Concerns have been raised over the future of irrigated agriculture in Queensland following the release of the irrigation pricing review draft report.
The draft report comes almost 12 months after Natural Resources Minister Dr Anthony Lynham announced the long-awaited review.
At the time, Dr Lynham said part of the review would be setting a cap on yearly price increases for irrigators.
"The goal is for irrigators to have greater pricing certainty, simplicity and transparency to allow them to plan for future years,'' Dr Lynham said.
"As part of the review process, extensive consultation will be undertaken with stakeholders and water users to ensure we strike the right balance between the interests of customers and businesses.
"The QCA will be required to limit annual price increases similar to previous reviews."
However, this 'cap' on pricing appears to be missing with the cost-reflective fixed prices forecast to increase by as much as 372 per cent.
This increase could be felt by both Callide tariff groups, with prices going from $18.50 per megalitre in 2019-20 to $87.33/ML in 2020-21.
The Callide tariff groupings are not the only ones to incur significant changes, with the Dawson Valley - River (HP local management supply) tariff group increasing from $42.77/ML to $108.51/ML for a 154pc change, while Three Moon Creek - Groundwater (pricing option 1) tariff group would see a 102pc increase.
Queensland Farmers' Federation chief executive officer Travis Tobin said there were some very concerning elements in the draft report.
"Clearly, some of the proposed increases are not sustainable," Mr Tobin said.
"The state government has a long held policy position of no increases above $2 real per ML, which we would expect to continue, but there are some longer term issues with ever increasing cost reflective pricing that will need to be worked through.
"The value of irrigated agriculture is critical to the Queensland economy, and all Queenslanders directly benefit from what it produces such as access to cost competitive, fresh local produce.
"Perhaps the question the Queensland government needs to ask itself is whether it places sufficient value on integrated food, fibre and foliage production to the Queensland economy."
LNP opposition spokesman for natural resources Dale Last said the draft report had "completely failed" to acknowledge and address farmers' concerns of year-on-year water prices increases.
"SunWater's own 'cost-reflective' water prices numbers will effectively kill numerous irrigation schemes in regional Queensland, yet this report has not offered a solution to that," Mr Last said.
"There are serious questions that need answering around the whole state government owned and managed SunWater's ability to deliver value for money for farmers.
"Water prices are skyrocketing because SunWater can't control its costs.

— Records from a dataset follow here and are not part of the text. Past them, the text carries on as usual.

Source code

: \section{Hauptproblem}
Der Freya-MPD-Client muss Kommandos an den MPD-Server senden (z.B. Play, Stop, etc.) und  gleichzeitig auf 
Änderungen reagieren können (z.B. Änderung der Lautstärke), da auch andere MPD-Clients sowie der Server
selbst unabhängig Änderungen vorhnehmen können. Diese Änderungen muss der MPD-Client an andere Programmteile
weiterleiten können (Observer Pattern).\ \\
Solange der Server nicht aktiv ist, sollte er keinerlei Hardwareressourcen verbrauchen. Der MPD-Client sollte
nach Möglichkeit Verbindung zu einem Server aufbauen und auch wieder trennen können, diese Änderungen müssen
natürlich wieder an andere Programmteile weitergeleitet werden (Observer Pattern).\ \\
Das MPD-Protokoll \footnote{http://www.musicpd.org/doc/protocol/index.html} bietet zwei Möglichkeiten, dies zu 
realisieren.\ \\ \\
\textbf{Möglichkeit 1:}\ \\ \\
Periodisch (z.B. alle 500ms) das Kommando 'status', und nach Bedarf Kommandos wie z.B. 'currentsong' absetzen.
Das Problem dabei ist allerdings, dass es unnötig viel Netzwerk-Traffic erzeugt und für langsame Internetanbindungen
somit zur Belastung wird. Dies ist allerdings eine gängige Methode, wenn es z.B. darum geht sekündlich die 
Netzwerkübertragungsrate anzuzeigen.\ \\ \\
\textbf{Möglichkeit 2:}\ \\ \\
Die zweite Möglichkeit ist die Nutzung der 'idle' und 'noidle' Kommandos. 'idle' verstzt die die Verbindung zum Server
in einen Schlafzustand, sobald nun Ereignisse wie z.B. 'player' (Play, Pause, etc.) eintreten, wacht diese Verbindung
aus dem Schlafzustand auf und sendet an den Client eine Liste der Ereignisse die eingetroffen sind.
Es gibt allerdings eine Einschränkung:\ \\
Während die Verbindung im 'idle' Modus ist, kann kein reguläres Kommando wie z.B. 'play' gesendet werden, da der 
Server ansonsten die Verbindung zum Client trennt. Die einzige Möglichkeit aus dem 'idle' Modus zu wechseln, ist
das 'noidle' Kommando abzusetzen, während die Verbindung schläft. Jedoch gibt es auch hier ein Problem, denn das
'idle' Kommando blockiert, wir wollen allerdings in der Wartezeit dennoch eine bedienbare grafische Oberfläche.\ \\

It's completely unacceptable for SunWater to now be demanding more money from farmers just because they can't get their house in order."

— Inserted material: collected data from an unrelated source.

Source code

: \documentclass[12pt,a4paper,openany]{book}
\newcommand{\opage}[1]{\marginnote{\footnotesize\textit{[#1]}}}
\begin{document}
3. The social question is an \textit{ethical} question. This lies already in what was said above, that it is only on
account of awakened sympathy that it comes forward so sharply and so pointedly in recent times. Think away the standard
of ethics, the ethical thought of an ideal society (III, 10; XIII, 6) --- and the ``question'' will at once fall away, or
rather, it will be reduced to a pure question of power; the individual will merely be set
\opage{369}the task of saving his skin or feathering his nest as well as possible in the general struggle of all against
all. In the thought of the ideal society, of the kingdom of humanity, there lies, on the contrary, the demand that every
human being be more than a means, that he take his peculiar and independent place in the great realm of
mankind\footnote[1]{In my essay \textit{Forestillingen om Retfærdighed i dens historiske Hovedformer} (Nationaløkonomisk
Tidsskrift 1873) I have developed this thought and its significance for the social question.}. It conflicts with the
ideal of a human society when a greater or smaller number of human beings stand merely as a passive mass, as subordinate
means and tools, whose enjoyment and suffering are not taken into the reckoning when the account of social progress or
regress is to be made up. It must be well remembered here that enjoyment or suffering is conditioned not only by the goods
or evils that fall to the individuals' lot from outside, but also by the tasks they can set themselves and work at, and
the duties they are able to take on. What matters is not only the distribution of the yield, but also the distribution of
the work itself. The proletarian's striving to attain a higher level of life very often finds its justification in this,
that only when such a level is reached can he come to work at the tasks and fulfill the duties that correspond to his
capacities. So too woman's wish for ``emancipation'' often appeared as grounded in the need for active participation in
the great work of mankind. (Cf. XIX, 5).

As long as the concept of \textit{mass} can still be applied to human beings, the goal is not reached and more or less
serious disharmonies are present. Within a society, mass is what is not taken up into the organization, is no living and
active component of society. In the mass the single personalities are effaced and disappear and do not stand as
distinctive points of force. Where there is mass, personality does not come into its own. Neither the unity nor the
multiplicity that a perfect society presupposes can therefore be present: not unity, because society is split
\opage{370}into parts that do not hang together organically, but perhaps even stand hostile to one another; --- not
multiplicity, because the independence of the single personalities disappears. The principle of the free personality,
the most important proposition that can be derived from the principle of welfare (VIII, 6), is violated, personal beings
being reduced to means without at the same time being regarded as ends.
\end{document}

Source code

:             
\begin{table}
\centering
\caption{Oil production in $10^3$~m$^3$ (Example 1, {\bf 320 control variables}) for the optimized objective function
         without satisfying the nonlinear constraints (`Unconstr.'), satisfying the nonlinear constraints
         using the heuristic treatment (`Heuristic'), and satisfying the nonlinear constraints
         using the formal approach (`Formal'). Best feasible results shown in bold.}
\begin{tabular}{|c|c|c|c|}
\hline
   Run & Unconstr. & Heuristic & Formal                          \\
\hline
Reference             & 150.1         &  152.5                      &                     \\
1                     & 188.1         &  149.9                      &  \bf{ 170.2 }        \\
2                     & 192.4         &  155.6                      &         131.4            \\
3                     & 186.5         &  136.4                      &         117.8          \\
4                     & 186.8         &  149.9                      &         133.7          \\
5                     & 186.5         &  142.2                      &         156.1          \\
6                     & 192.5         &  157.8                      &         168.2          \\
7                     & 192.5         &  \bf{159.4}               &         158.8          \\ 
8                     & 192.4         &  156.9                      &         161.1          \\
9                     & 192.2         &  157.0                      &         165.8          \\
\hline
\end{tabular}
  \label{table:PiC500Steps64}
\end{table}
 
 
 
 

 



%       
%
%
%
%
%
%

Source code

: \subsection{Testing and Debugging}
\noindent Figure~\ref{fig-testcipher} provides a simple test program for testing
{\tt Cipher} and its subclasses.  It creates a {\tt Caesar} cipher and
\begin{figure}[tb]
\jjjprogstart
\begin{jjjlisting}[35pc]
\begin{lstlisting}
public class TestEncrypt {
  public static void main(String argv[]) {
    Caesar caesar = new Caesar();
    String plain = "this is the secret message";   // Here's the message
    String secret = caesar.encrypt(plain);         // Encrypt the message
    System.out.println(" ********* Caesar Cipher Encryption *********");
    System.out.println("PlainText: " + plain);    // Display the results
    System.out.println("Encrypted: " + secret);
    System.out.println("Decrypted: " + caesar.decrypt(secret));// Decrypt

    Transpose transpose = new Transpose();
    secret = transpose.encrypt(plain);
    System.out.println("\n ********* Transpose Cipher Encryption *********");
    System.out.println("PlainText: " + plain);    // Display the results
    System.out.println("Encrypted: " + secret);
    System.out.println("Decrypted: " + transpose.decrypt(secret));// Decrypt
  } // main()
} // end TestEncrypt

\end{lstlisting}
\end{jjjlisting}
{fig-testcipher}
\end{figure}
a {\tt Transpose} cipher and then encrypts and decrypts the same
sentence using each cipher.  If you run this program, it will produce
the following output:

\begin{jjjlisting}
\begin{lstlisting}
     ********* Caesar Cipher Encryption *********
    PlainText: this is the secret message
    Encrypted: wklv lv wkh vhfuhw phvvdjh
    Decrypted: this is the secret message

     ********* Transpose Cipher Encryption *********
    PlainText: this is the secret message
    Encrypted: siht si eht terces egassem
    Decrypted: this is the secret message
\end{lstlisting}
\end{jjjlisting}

Mr Tobin said the Queensland Competition Authority must now consider stakeholder feedback before finalising its report to the government.
"If there aren't significant changes to some of the recommendations, the government will have some very important policy decisions to make.
"We expect the government to hold QCA accountable on its recommendations and decision making, particularly where QCA has failed to provide transparent reasoning for its approaches."